Es war einmal eine Gruppe von Tirolern und Rheinländern. Die zog um 1850 nach Peru, weil sie in ihrer alten Heimat kein Auskommen mehr fand. Die österreichischen Bauern litten unter der Industrialisierung, hohen Steuern, Schulden und Hunger. Zu dieser Zeit warb die peruanische Regierung Immigranten an, um das Regenwaldgebiet zu erschließen und zu besiedeln. Eine Handelsstraße sollte dort entstehen. Die Überfahrt der Siedler im Jahr 1857 dauerte vier Monate. Der längste Teil der Reise lag jedoch noch vor ihnen. Nach Pozuzo sollten sie gehen, entschied die peruanische Regierung bei ihrer Ankunft in Lima. Der Ort liegt etwa 300 Kilometer Luftlinie von Lima entfernt in völliger Abgeschiedenheit im Berg-Regenwald. Mit dem Bus fährt man diese Strecke in 10 Stunden, hoch in die Anden und über den 4800 Meter hohen Ticliopass. Die Siedler von damals brauchten mehr als zweieinhalb Jahre. Als sie in Cerro de Pasco (4300 Meter ü.NN) ankamen, mussten sie feststellen, dass die peruanische Regierung den versprochenen Pfad nach Pozuzo nicht gebaut hatte. Manche trennten sich daraufhin von der Gruppe und suchten ihr Glückk als Arbeiter in einer der vielen Minen. Andere blieben und bauten auf eigene Faust einen Weg durch die Wildnis nach Pozuzo.
Von 400 Menschen, die in Lima starteten, kamen im Sommer 1859 etwa 170 in Pozuzo an. Zehn Jahre später kamen noch einmal 200 Tiroler und Bayern. Dann kam niemand mehr. Zu abgelegen ist der Ort und das Leben war anfangs bei weitem nicht so, wie es den Auswandern versprochen wurde. Es plagten sie Hunger, Krankheit und Heimweh. Aber die Siedler blieben. Einige zogen noch weiter und gründeten die Siedlungen Oxapampa und Villarica. Sie fingen an, Kühe und Schafe zu halten und Mais, Reis, Kaffee und Früchte anzubauen. Vieles in Subsistenzwirtschaft, anderes verkauften sie. Die Wege zu den Märkten waren mehrtägige und beschwerliche Fußmärsche. Eine befahrbare Straße bis Pozuzo gibt es erst seit 1976.

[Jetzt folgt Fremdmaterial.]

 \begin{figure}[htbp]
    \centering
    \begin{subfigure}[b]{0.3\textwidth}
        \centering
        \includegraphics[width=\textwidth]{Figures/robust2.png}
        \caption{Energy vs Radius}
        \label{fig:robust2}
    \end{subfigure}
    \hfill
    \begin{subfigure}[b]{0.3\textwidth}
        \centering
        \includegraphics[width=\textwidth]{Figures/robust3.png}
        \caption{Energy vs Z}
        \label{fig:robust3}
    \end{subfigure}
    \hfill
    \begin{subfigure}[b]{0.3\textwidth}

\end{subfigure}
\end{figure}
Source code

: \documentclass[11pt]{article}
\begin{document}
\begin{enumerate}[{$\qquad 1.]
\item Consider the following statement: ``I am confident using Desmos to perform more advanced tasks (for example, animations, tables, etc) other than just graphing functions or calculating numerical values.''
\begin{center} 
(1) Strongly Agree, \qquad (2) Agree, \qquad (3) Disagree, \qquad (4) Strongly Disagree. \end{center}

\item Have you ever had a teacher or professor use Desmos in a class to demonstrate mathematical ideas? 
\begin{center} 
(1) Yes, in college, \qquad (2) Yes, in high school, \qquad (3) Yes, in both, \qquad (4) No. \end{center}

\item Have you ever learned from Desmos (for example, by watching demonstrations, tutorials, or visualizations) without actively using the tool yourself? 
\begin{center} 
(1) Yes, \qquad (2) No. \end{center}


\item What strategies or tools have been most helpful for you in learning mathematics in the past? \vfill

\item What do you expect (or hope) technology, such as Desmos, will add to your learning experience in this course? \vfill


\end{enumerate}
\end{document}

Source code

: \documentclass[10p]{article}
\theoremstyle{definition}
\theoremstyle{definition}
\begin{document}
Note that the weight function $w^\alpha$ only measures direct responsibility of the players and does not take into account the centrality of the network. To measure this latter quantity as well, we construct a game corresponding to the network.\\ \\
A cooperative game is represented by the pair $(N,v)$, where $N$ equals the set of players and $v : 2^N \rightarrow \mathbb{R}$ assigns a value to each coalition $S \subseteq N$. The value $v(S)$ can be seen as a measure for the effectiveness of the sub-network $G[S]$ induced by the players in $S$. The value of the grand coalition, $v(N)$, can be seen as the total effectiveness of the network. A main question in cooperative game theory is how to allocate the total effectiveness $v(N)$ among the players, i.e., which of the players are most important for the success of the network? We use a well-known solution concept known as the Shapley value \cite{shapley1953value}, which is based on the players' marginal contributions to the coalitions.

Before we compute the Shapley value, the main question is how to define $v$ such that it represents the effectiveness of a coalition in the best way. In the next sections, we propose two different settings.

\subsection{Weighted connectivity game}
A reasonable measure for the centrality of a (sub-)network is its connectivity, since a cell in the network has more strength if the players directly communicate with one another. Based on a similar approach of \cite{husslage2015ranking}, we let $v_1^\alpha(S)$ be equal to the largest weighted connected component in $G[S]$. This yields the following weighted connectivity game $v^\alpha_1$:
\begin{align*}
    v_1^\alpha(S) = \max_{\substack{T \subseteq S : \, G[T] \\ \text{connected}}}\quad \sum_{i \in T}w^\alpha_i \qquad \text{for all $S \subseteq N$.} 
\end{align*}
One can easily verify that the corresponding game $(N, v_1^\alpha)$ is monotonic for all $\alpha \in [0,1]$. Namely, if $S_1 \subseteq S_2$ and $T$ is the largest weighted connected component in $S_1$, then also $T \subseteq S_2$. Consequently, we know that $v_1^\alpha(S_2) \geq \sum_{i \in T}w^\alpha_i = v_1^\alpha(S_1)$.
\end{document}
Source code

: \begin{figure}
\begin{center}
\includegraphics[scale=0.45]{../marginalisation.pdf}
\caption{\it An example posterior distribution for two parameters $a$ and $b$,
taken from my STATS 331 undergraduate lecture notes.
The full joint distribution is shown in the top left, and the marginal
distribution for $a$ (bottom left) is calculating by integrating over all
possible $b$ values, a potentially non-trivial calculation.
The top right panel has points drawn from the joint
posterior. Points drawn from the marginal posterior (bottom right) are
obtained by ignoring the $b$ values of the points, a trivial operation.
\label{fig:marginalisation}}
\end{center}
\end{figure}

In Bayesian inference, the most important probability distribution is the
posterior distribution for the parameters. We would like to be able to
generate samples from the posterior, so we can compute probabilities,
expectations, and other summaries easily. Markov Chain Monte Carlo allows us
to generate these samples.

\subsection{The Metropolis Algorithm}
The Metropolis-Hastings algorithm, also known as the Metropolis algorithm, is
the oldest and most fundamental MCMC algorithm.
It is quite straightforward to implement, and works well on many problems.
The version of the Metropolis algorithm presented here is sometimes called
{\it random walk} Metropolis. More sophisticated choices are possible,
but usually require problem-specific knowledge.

Heute leben die Nachfahren der Siedler gut von der Landwirtschaft – und vom Tourismus. Vor allem Peruaner sind neugierig auf das Tiroler Dorf im Regenwald. Pozuzo bezeichnet sich stolz als die „einzige österreichisch-deutsche Kolonie der Welt“. Folklore wird gehegt und gepflegt, wohlwollende Österreicher Vereine engagieren sich für den Erhalt des Tiroler Dialekts, der immer weniger gesprochen wird. Sie schicken Geldpakete und sorgen sich um das Wohlergehen ihrer weit entfernt lebenden Landsmänner und -frauen. Dabei geht es den Nachfahren der damaligen Siedler besser als so manch anderem Zugewanderten. Sie besitzen die bestgelegenen Ländereien an Flussufern und mit gutem Zugang zu Straßen und nutzen modernste Technologien in der Landwirtschaft. Das hat schon zu einigen Konflikten geführt. Auch das Auftauchen fremder Siedler in einem Gebiet, das vor allem um Oxapampa herum von anderen ethnischen Gruppen wie den Asháninka oder den Yaneshas besiedelt war, verlief anfangs alles andere als reibungslos. Es gab Konflikte um Land und Lebensweisen. Mittlerweile haben sich die verschiedenen Gruppen miteinander arrangiert, die Plurikulturalität der Region ist heute mehr Bereicherung als Belastung.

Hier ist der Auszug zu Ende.